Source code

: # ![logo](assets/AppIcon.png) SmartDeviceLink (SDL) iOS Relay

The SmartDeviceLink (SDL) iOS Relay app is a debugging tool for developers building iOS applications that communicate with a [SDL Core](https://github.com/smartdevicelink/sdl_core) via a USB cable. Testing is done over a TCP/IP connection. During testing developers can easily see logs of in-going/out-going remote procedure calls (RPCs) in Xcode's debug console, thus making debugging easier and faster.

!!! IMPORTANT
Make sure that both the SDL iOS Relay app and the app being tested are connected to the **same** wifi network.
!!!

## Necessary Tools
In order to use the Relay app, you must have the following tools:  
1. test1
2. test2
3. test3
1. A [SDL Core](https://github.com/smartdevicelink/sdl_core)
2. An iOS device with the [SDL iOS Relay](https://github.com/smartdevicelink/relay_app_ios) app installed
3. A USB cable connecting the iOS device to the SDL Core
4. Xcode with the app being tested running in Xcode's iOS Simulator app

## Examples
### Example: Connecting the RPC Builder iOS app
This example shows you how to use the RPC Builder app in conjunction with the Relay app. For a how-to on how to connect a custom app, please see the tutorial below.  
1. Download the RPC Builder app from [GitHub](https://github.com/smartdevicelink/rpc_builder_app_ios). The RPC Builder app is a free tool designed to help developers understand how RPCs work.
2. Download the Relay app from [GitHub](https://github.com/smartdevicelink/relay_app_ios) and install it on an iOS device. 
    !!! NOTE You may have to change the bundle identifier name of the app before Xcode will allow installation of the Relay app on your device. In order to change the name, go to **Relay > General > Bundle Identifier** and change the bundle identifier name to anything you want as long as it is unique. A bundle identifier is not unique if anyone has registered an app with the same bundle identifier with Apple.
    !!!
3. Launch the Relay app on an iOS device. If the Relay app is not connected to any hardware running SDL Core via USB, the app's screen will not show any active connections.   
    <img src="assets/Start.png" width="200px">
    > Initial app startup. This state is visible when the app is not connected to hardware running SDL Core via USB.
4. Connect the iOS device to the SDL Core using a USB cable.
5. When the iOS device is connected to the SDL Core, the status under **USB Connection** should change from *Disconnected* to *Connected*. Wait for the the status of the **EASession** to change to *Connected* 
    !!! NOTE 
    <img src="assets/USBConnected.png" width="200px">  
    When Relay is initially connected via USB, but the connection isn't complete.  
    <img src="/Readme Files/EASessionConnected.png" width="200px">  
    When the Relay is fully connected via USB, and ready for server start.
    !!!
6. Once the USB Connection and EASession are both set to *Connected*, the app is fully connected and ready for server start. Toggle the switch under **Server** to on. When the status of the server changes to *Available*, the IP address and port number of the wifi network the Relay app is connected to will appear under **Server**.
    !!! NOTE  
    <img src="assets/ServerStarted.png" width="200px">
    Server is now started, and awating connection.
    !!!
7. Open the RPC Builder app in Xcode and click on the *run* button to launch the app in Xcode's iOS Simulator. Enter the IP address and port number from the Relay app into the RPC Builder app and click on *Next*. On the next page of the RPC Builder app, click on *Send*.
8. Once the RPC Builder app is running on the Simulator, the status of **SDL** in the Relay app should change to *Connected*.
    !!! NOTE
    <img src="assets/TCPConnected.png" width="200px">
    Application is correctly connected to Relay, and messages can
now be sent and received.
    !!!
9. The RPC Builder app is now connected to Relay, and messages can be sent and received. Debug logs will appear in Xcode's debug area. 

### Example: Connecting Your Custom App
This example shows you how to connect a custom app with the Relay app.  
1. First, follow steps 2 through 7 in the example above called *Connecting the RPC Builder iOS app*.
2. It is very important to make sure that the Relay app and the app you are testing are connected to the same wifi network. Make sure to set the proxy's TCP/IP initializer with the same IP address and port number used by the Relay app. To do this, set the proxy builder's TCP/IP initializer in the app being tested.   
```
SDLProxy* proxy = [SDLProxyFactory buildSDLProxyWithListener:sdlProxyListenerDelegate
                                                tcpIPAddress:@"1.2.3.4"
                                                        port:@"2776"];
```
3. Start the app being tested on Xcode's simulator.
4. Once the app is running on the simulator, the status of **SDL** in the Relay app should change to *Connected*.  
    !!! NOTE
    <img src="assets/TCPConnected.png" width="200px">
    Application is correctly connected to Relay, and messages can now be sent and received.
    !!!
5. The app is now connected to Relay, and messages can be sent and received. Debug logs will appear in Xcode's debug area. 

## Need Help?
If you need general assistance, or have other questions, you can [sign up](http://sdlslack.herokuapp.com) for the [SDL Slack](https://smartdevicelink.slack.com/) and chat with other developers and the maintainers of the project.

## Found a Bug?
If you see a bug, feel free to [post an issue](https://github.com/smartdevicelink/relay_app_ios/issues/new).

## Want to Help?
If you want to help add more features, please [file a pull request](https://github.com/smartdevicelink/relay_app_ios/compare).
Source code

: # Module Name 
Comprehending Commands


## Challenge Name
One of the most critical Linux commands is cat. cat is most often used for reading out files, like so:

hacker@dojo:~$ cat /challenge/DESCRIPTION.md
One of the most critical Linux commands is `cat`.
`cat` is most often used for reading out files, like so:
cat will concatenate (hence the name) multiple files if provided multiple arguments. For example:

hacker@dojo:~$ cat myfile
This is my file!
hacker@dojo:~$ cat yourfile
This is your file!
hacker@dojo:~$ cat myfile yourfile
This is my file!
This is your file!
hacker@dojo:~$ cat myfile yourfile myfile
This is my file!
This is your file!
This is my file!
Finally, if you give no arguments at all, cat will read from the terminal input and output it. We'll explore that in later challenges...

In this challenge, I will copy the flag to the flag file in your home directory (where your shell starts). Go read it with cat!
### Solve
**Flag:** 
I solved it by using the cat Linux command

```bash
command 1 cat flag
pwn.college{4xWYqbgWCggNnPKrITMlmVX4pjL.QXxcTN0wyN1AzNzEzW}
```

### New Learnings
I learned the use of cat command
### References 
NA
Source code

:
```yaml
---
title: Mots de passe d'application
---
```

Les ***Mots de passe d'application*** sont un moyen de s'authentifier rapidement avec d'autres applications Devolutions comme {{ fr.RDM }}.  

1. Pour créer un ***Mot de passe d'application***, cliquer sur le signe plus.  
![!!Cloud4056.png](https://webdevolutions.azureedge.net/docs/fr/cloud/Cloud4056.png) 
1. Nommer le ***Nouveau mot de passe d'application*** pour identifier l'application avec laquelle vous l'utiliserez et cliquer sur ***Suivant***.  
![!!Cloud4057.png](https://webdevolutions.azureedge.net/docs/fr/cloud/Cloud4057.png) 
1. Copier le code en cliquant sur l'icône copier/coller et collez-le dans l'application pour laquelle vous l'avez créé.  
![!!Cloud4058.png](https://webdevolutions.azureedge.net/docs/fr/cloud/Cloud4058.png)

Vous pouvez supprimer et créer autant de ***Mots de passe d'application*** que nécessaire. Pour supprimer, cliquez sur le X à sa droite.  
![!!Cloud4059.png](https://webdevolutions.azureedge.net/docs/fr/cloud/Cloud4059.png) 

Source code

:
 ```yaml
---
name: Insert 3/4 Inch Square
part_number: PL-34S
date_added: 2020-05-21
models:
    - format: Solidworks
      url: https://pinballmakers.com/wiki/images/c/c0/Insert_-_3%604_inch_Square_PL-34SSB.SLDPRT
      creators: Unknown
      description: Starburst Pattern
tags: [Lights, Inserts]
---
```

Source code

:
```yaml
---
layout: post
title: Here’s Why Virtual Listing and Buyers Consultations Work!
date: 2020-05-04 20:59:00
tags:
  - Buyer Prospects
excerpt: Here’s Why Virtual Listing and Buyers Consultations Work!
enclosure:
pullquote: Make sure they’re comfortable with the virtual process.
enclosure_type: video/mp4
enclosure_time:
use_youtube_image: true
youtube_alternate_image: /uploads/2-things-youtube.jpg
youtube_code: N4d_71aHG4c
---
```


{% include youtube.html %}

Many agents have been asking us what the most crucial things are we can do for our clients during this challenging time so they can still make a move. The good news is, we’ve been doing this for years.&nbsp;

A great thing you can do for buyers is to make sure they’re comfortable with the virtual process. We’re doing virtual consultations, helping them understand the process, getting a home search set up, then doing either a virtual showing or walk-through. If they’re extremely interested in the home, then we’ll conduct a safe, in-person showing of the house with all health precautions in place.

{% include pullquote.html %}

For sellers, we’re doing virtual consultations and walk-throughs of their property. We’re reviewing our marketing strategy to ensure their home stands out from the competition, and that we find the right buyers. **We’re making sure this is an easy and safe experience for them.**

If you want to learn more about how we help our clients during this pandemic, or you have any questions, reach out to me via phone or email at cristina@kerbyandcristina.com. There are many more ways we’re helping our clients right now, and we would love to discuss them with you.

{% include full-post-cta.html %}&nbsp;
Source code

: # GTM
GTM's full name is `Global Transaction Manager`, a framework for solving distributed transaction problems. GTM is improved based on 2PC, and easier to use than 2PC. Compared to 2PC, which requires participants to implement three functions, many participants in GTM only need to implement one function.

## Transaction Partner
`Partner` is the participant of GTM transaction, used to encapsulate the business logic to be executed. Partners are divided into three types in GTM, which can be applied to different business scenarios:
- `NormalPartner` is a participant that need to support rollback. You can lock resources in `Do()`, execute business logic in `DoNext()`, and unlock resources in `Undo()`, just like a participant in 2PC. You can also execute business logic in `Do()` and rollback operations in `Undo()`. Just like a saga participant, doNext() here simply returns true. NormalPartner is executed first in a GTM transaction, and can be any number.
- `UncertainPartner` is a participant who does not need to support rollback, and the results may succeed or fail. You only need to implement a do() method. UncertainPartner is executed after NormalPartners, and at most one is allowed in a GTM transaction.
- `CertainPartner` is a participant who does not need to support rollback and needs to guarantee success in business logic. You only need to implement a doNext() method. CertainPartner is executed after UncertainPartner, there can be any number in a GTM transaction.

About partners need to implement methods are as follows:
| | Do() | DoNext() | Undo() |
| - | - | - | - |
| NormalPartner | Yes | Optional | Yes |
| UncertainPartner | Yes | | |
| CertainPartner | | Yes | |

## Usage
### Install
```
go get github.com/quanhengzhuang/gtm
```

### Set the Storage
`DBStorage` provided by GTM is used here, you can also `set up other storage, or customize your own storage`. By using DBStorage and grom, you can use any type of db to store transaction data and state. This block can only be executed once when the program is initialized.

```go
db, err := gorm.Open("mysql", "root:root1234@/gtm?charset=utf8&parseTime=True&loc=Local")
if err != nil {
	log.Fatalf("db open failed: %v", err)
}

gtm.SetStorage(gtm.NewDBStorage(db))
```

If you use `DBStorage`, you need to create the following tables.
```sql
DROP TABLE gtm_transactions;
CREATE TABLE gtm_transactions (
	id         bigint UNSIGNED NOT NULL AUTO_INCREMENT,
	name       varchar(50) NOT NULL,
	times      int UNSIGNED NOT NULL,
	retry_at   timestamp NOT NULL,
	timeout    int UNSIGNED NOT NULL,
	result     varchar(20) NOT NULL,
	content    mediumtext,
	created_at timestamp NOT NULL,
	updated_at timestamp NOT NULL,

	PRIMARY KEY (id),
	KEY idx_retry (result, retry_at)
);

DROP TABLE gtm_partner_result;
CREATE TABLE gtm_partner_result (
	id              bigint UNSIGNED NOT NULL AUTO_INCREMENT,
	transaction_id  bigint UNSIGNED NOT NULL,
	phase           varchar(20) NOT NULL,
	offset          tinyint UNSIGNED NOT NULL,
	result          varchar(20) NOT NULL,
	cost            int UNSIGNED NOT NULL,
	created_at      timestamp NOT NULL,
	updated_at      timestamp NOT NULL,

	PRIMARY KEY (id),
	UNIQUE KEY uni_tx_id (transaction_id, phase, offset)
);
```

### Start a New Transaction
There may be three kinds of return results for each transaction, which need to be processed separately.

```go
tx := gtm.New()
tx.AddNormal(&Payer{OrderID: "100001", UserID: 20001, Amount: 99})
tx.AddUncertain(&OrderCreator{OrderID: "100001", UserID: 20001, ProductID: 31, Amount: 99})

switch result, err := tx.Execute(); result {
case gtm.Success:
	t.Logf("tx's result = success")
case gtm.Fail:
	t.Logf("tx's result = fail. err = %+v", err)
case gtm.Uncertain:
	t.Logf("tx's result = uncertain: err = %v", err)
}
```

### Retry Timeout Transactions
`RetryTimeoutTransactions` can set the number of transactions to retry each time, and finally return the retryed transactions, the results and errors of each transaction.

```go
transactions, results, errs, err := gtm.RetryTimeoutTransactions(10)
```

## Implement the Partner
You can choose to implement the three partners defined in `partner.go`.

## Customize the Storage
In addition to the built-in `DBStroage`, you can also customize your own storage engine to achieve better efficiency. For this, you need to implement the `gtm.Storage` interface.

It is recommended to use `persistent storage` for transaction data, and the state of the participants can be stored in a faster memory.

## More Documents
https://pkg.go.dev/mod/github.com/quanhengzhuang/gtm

◇ ◇ ◇ ◇

INSTRUCTIONS FOR THE TASK =>
Lines with the word "include": copy each one from the data above.

EXERCISE OUTPUT =>
{% include youtube.html %}
{% include pullquote.html %}
{% include full-post-cta.html %}&nbsp;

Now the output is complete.